◆ **Saved data entries**:
.....

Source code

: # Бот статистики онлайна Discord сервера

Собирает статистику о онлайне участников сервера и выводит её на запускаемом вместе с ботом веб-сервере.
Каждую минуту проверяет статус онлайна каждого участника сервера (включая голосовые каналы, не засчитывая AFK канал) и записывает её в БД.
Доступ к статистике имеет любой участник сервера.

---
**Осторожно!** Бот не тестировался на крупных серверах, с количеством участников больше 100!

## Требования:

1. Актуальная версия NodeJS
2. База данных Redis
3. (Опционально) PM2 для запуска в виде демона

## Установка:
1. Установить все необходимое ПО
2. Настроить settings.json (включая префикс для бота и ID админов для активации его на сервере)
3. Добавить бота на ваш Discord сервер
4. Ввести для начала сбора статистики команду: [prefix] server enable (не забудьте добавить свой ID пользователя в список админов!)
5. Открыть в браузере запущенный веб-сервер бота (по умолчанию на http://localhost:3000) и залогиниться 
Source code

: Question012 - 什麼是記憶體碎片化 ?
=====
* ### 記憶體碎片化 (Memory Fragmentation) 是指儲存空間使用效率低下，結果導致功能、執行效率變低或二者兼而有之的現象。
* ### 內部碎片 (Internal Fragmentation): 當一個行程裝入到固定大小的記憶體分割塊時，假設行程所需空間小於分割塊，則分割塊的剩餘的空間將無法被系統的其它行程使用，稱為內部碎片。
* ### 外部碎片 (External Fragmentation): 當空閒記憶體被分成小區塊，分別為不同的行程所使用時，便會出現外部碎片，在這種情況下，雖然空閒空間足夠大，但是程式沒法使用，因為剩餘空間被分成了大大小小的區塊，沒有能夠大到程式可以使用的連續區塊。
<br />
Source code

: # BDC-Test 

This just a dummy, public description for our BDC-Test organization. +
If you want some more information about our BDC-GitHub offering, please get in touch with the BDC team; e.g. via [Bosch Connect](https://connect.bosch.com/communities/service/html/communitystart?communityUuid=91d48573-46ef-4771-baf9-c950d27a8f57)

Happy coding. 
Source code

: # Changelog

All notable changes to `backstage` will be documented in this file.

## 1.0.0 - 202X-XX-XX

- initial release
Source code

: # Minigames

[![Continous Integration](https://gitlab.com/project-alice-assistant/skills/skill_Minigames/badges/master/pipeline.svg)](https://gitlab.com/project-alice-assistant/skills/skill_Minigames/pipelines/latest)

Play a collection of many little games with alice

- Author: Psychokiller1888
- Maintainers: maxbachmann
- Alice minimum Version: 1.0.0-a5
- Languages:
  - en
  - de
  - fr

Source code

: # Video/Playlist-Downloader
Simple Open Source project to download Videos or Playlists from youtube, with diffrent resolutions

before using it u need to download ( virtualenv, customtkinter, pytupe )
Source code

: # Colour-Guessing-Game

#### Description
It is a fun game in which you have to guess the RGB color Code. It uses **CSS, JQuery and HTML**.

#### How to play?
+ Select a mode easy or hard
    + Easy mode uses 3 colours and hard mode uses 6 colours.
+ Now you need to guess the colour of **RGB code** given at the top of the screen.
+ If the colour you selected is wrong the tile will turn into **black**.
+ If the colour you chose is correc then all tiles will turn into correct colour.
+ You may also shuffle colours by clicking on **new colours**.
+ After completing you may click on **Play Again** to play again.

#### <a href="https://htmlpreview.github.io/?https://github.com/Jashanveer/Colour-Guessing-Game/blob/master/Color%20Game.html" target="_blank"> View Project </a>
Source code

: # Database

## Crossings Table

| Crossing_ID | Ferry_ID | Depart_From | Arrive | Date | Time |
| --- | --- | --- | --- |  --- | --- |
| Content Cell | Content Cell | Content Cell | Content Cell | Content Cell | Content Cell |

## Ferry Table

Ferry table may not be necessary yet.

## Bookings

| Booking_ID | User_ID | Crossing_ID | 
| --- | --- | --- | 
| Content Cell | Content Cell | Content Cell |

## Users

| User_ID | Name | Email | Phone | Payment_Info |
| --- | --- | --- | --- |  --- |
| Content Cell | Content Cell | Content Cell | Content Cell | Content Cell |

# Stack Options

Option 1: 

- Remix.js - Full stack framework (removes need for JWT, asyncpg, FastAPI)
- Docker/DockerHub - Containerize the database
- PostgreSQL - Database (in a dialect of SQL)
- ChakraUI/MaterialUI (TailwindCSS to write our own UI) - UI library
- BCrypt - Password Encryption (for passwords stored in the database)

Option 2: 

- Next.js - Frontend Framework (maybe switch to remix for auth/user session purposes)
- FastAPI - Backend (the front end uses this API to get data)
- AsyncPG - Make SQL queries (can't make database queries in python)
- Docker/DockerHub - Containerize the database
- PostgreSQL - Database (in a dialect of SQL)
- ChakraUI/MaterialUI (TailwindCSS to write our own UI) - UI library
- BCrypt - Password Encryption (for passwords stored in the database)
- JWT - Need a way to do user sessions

.....

◆ **Work request**:
The goal is a faithful transcription of every entry above.

◆ **Output below**:
Source code

: # Бот статистики онлайна Discord сервера

Собирает статистику о онлайне участников сервера и выводит её на запускаемом вместе с ботом веб-сервере.
Каждую минуту проверяет статус онлайна каждого участника сервера (включая голосовые каналы, не засчитывая AFK канал) и записывает её в БД.
Доступ к статистике имеет любой участник сервера.

---
**Осторожно!** Бот не тестировался на крупных серверах, с количеством участников больше 100!

## Требования:

1. Актуальная версия NodeJS
2. База данных Redis
3. (Опционально) PM2 для запуска в виде демона

## Установка:
1. Установить все необходимое ПО
2. Настроить settings.json (включая префикс для бота и ID админов для активации его на сервере)
3. Добавить бота на ваш Discord сервер
4. Ввести для начала сбора статистики команду: [prefix] server enable (не забудьте добавить свой ID пользователя в список админов!)
5. Открыть в браузере запущенный веб-сервер бота (по умолчанию на http://localhost:3000) и залогиниться 
Source code

: Question012 - 什麼是記憶體碎片化 ?
=====
* ### 記憶體碎片化 (Memory Fragmentation) 是指儲存空間使用效率低下，結果導致功能、執行效率變低或二者兼而有之的現象。
* ### 內部碎片 (Internal Fragmentation): 當一個行程裝入到固定大小的記憶體分割塊時，假設行程所需空間小於分割塊，則分割塊的剩餘的空間將無法被系統的其它行程使用，稱為內部碎片。
* ### 外部碎片 (External Fragmentation): 當空閒記憶體被分成小區塊，分別為不同的行程所使用時，便會出現外部碎片，在這種情況下，雖然空閒空間足夠大，但是程式沒法使用，因為剩餘空間被分成了大大小小的區塊，沒有能夠大到程式可以使用的連續區塊。
<br />
Source code

: # BDC-Test 

This just a dummy, public description for our BDC-Test organization. +
If you want some more information about our BDC-GitHub offering, please get in touch with the BDC team; e.g. via [Bosch Connect](https://connect.bosch.com/communities/service/html/communitystart?communityUuid=91d48573-46ef-4771-baf9-c950d27a8f57)

Happy coding. 
Source code

: # Changelog

All notable changes to `backstage` will be documented in this file.

## 1.0.0 - 202X-XX-XX

- initial release
Source code

: # Minigames

[![Continous Integration](https://gitlab.com/project-alice-assistant/skills/skill_Minigames/badges/master/pipeline.svg)](https://gitlab.com/project-alice-assistant/skills/skill_Minigames/pipelines/latest)

Play a collection of many little games with alice

- Author: Psychokiller1888
- Maintainers: maxbachmann
- Alice minimum Version: 1.0.0-a5
- Languages:
  - en
  - de
  - fr

Source code

: # Video/Playlist-Downloader
Simple Open Source project to download Videos or Playlists from youtube, with diffrent resolutions

before using it u need to download ( virtualenv, customtkinter, pytupe )
Source code

: # Colour-Guessing-Game

#### Description
It is a fun game in which you have to guess the RGB color Code. It uses **CSS, JQuery and HTML**.

#### How to play?
+ Select a mode easy or hard
    + Easy mode uses 3 colours and hard mode uses 6 colours.
+ Now you need to guess the colour of **RGB code** given at the top of the screen.
+ If the colour you selected is wrong the tile will turn into **black**.
+ If the colour you chose is correc then all tiles will turn into correct colour.
+ You may also shuffle colours by clicking on **new colours**.
+ After completing you may click on **Play Again** to play again.

#### <a href="https://htmlpreview.github.io/?https://github.com/Jashanveer/Colour-Guessing-Game/blob/master/Color%20Game.html" target="_blank"> View Project </a>
Source code

: # Database

## Crossings Table

| Crossing_ID | Ferry_ID | Depart_From | Arrive | Date | Time |
| --- | --- | --- | --- |  --- | --- |
| Content Cell | Content Cell | Content Cell | Content Cell | Content Cell | Content Cell |

## Ferry Table

Ferry table may not be necessary yet.

## Bookings

| Booking_ID | User_ID | Crossing_ID | 
| --- | --- | --- | 
| Content Cell | Content Cell | Content Cell |

## Users

| User_ID | Name | Email | Phone | Payment_Info |
| --- | --- | --- | --- |  --- |
| Content Cell | Content Cell | Content Cell | Content Cell | Content Cell |

# Stack Options

Option 1: 

- Remix.js - Full stack framework (removes need for JWT, asyncpg, FastAPI)
- Docker/DockerHub - Containerize the database
- PostgreSQL - Database (in a dialect of SQL)
- ChakraUI/MaterialUI (TailwindCSS to write our own UI) - UI library
- BCrypt - Password Encryption (for passwords stored in the database)

Option 2: 

- Next.js - Frontend Framework (maybe switch to remix for auth/user session purposes)
- FastAPI - Backend (the front end uses this API to get data)
- AsyncPG - Make SQL queries (can't make database queries in python)
- Docker/DockerHub - Containerize the database
- PostgreSQL - Database (in a dialect of SQL)
- ChakraUI/MaterialUI (TailwindCSS to write our own UI) - UI library
- BCrypt - Password Encryption (for passwords stored in the database)
- JWT - Need a way to do user sessions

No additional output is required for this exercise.